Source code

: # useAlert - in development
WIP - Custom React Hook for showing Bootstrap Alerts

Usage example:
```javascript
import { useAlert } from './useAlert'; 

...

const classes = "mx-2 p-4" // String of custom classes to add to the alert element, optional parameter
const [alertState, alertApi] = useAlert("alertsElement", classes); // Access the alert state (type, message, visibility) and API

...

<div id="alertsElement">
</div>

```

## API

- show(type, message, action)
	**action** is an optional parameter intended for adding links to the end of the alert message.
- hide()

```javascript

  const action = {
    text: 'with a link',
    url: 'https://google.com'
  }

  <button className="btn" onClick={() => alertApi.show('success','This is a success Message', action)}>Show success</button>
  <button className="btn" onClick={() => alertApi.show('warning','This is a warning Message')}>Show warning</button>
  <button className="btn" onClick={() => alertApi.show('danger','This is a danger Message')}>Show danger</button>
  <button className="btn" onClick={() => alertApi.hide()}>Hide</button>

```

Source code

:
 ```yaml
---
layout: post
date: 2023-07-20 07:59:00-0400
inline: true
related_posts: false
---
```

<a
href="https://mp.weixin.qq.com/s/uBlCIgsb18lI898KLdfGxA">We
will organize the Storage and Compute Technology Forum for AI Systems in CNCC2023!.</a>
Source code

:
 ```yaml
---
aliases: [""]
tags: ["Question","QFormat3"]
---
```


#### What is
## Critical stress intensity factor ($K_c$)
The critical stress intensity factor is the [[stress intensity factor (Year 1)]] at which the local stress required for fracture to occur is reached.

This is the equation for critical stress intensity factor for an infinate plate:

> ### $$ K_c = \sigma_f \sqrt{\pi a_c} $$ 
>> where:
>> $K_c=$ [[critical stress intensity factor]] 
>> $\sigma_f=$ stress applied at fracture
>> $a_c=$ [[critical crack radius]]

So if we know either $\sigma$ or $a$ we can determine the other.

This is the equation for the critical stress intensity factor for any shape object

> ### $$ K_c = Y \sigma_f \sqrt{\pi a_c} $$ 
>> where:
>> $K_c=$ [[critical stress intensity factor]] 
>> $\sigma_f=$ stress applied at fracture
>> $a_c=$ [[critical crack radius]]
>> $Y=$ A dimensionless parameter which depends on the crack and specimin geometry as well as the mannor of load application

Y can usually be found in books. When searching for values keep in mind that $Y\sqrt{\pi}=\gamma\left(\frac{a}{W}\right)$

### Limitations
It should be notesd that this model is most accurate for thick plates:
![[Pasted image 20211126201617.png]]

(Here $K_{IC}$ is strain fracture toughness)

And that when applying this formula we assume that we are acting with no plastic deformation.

Exercise prompt. Retype all of the material above. Do not alter a single word.

Completed task.
Source code

: # useAlert - in development
WIP - Custom React Hook for showing Bootstrap Alerts

Usage example:
```javascript
import { useAlert } from './useAlert'; 

...

const classes = "mx-2 p-4" // String of custom classes to add to the alert element, optional parameter
const [alertState, alertApi] = useAlert("alertsElement", classes); // Access the alert state (type, message, visibility) and API

...

<div id="alertsElement">
</div>

```

## API

- show(type, message, action)
	**action** is an optional parameter intended for adding links to the end of the alert message.
- hide()

```javascript

  const action = {
    text: 'with a link',
    url: 'https://google.com'
  }

  <button className="btn" onClick={() => alertApi.show('success','This is a success Message', action)}>Show success</button>
  <button className="btn" onClick={() => alertApi.show('warning','This is a warning Message')}>Show warning</button>
  <button className="btn" onClick={() => alertApi.show('danger','This is a danger Message')}>Show danger</button>
  <button className="btn" onClick={() => alertApi.hide()}>Hide</button>

```

Source code

:
 ```yaml
---
layout: post
date: 2023-07-20 07:59:00-0400
inline: true
related_posts: false
---
```

<a
href="https://mp.weixin.qq.com/s/uBlCIgsb18lI898KLdfGxA">We
will organize the Storage and Compute Technology Forum for AI Systems in CNCC2023!.</a>
Source code

:
 ```yaml
---
aliases: [""]
tags: ["Question","QFormat3"]
---
```


#### What is
## Critical stress intensity factor ($K_c$)
The critical stress intensity factor is the [[stress intensity factor (Year 1)]] at which the local stress required for fracture to occur is reached.

This is the equation for critical stress intensity factor for an infinate plate:

> ### $$ K_c = \sigma_f \sqrt{\pi a_c} $$ 
>> where:
>> $K_c=$ [[critical stress intensity factor]] 
>> $\sigma_f=$ stress applied at fracture
>> $a_c=$ [[critical crack radius]]

So if we know either $\sigma$ or $a$ we can determine the other.

This is the equation for the critical stress intensity factor for any shape object

> ### $$ K_c = Y \sigma_f \sqrt{\pi a_c} $$ 
>> where:
>> $K_c=$ [[critical stress intensity factor]] 
>> $\sigma_f=$ stress applied at fracture
>> $a_c=$ [[critical crack radius]]
>> $Y=$ A dimensionless parameter which depends on the crack and specimin geometry as well as the mannor of load application

Y can usually be found in books. When searching for values keep in mind that $Y\sqrt{\pi}=\gamma\left(\frac{a}{W}\right)$

### Limitations
It should be notesd that this model is most accurate for thick plates:
![[Pasted image 20211126201617.png]]

(Here $K_{IC}$ is strain fracture toughness)

And that when applying this formula we assume that we are acting with no plastic deformation.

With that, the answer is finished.